HUD disagrees that these requirements are either new or indicate that the agency could not expect to receive quotations from two or more capable small businesses. The requirements that the system be “internet-based” and be backed by “an accurate and comprehensive proprietary database” were included in Bluebook’s 2011 contract, AR, Tab 29, Bluebook Contract, at 3, apparently because this was offered by the small businesses in response to that solicitation.[2] Similarly, the requirement that the system be available continuously was promised by four of the small businesses in response to the solicitation, although this requirement was not incorporated in Bluebook’s contract. AR at 8. We find that these requirements do not call into question the agency’s market research that indicated that it could expect quotations from two or more small businesses.

Marshall also argues that HUD’s expectation that it would receive small business quotations based on subcontracting or teaming arrangements was unreasonable because its market research did not take into account various likely affiliation issues inherent in such arrangements, such as whether the quotations would comply with the RFQ’s limitations on subcontracting clause or SBA’s ostensible subcontractor rule. Protester’s Comments and Supp. Protest at 7-21. Marshall argues, for example, that a contracting officer had an affirmative duty to ask the Small Business Administration whether these prospective teaming arrangements would violate the SBA’s “ostensible subcontractor” rule. Id. at 19.

There is no merit to these arguments. Marshall confuses the standard for determining whether an agency may accept on its face a small business’s self-certification when its offer is being considered for award, and whether there is a reasonable expectation that two or more offers will be submitted by capable small businesses. In making set-aside decisions, agencies need not make either actual determinations of responsibility or decisions tantamount to determinations of responsibility with regard to prospective offerors; they need only make an informed business judgment that there are small businesses expected to submit offers that are capable of performing. ViroMed Labs., supra, at 3–4.

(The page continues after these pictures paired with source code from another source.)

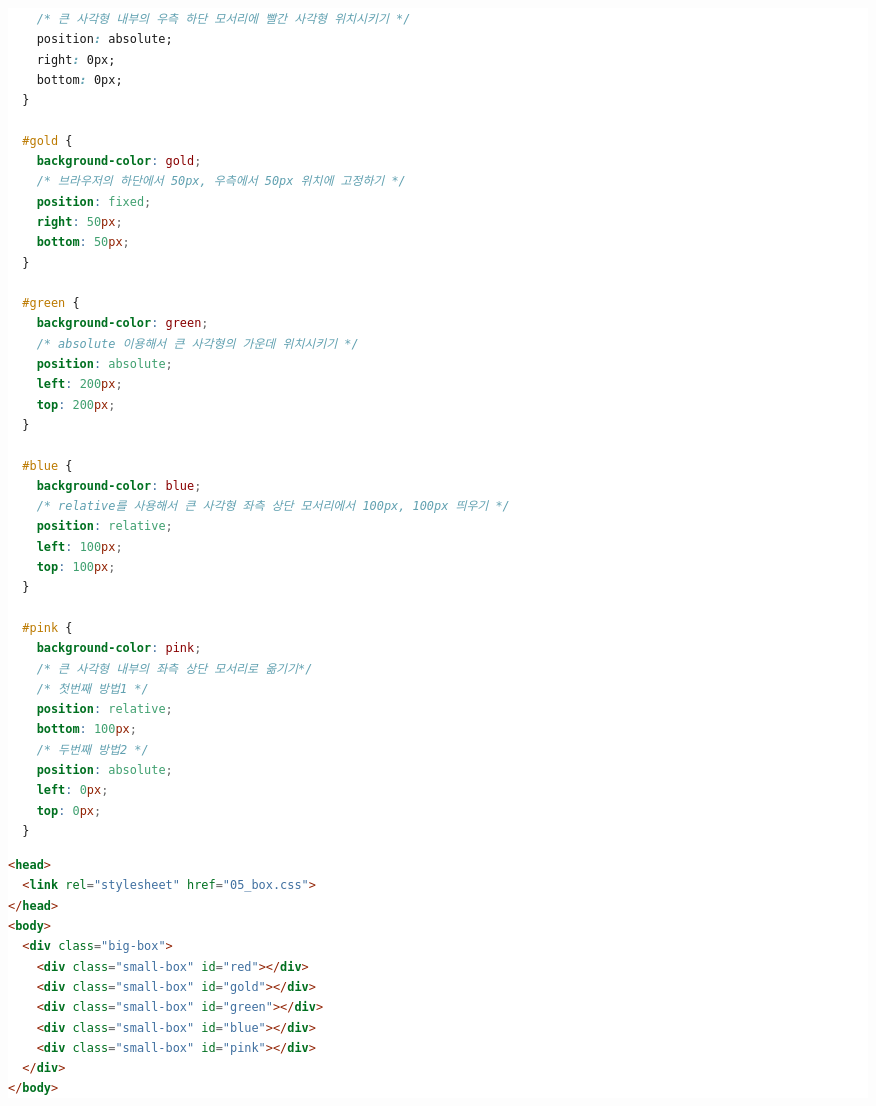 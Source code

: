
 ```css
    /* 큰 사각형 내부의 우측 하단 모서리에 빨간 사각형 위치시키기 */
    position: absolute;
    right: 0px;
    bottom: 0px;
  }
  
  #gold {
    background-color: gold;
    /* 브라우저의 하단에서 50px, 우측에서 50px 위치에 고정하기 */
    position: fixed;
    right: 50px;
    bottom: 50px;
  }
  
  #green {
    background-color: green;
    /* absolute 이용해서 큰 사각형의 가운데 위치시키기 */
    position: absolute;
    left: 200px;
    top: 200px;
  }
  
  #blue {
    background-color: blue;
    /* relative를 사용해서 큰 사각형 좌측 상단 모서리에서 100px, 100px 띄우기 */
    position: relative;
    left: 100px;
    top: 100px;
  }
  
  #pink {
    background-color: pink;
    /* 큰 사각형 내부의 좌측 상단 모서리로 옮기기*/
    /* 첫번째 방법1 */
    position: relative;
    bottom: 100px;
    /* 두번째 방법2 */
    position: absolute;
    left: 0px;
    top: 0px;
  }
```

```html
<head>
  <link rel="stylesheet" href="05_box.css">
</head>
<body>
  <div class="big-box">
    <div class="small-box" id="red"></div>
    <div class="small-box" id="gold"></div>
    <div class="small-box" id="green"></div>
    <div class="small-box" id="blue"></div>
    <div class="small-box" id="pink"></div>
  </div>
</body>
```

Marshall also contends that the agency’s acceptance of quotations based upon a teaming arrangement where a small business proposes to use a subcontractor for the database service places too great a risk on HUD. This contention also has no merit. It is true that the agency recognized that such a teaming arrangement posed a potential performance risk, see AR, Tab 31, 2012 Market Research, at 7, but the agency did not find that this indicated it could not expect quotations from two or more capable small businesses.

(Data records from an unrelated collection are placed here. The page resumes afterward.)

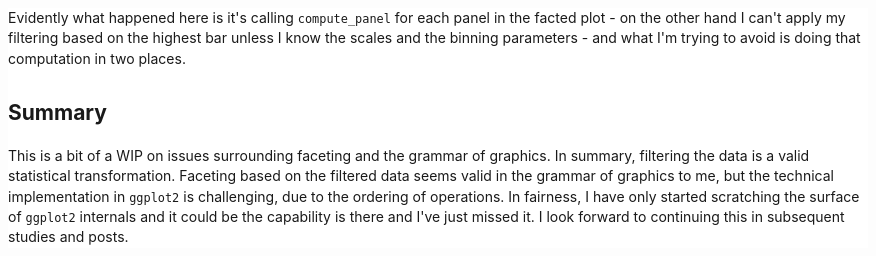 Evidently what happened here is it's calling `compute_panel` for each panel in the facted plot - on the other hand I can't apply my filtering based on the highest bar unless I know the scales and the binning parameters - and what I'm trying to avoid is doing that computation in two places. 

## Summary

This is a bit of a WIP on issues surrounding faceting and the grammar of graphics. In summary, filtering the data is a valid statistical transformation. Faceting based on the filtered data seems valid in the grammar of graphics to me, but the technical implementation in `ggplot2` is challenging, due to the ordering of operations. In fairness, I have only started scratching the surface of `ggplot2` internals and it could be the capability is there and I've just missed it. I look forward to continuing this in subsequent studies and posts.





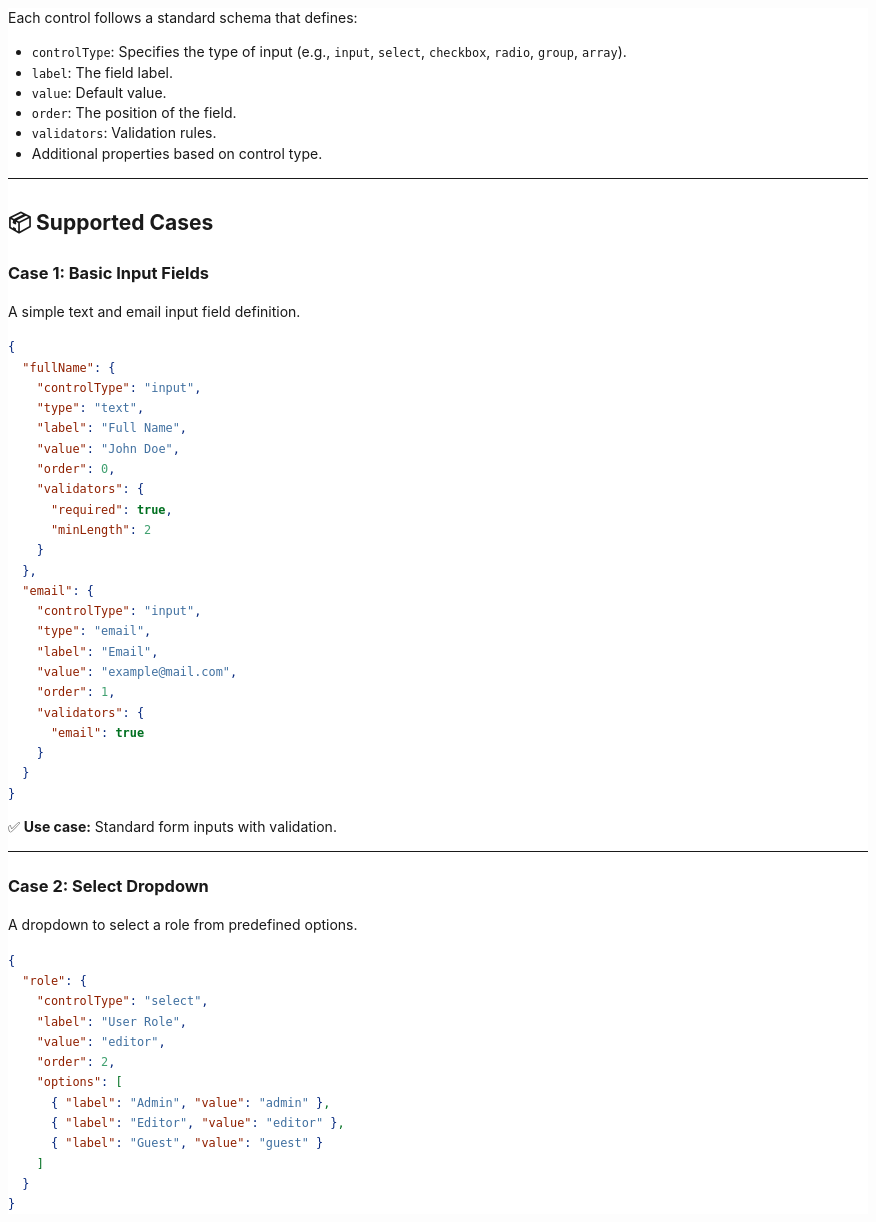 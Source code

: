 Each control follows a standard schema that defines:

- `controlType`: Specifies the type of input (e.g., `input`, `select`, `checkbox`, `radio`, `group`, `array`).
- `label`: The field label.
- `value`: Default value.
- `order`: The position of the field.
- `validators`: Validation rules.
- Additional properties based on control type.

---

## 📦 Supported Cases

### **Case 1: Basic Input Fields**

A simple text and email input field definition.

```json
{
  "fullName": {
    "controlType": "input",
    "type": "text",
    "label": "Full Name",
    "value": "John Doe",
    "order": 0,
    "validators": {
      "required": true,
      "minLength": 2
    }
  },
  "email": {
    "controlType": "input",
    "type": "email",
    "label": "Email",
    "value": "example@mail.com",
    "order": 1,
    "validators": {
      "email": true
    }
  }
}
```

✅ **Use case:** Standard form inputs with validation.

---

### **Case 2: Select Dropdown**

A dropdown to select a role from predefined options.

```json
{
  "role": {
    "controlType": "select",
    "label": "User Role",
    "value": "editor",
    "order": 2,
    "options": [
      { "label": "Admin", "value": "admin" },
      { "label": "Editor", "value": "editor" },
      { "label": "Guest", "value": "guest" }
    ]
  }
}
```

In short, the record shows that HUD’s expectation that it would receive two or more quotations from responsible small businesses at fair market prices was reasonable.

The protest is denied.

Susan A. Poling
General Counsel



[1] Marshall was awarded 1-year contracts in 2009 and 2010 for the cost estimating software. See AR, Tab 3, Marshall Contract, Sept. 9, 2009; Tab 17, Marshall Contract, Sept. 17, 2010. Neither of these procurements were set aside for small businesses.

[2] The agency also stated that the 2010 sources-sought notice described the system as “web-based.” Further, with respect to the “proprietary database” requirement, HUD points out that the RFQ does not require, as Marshall insists, that the system be proprietary to the offeror, but only that it be proprietary--and that this is a requirement that small business quoters can easily meet. As HUD points out, each of the six firms that submitted quotations for the 2011 acquisition either teamed with a large business to provide the relevant software/database (some teamed with Marshall), or offered their own. AR at 7.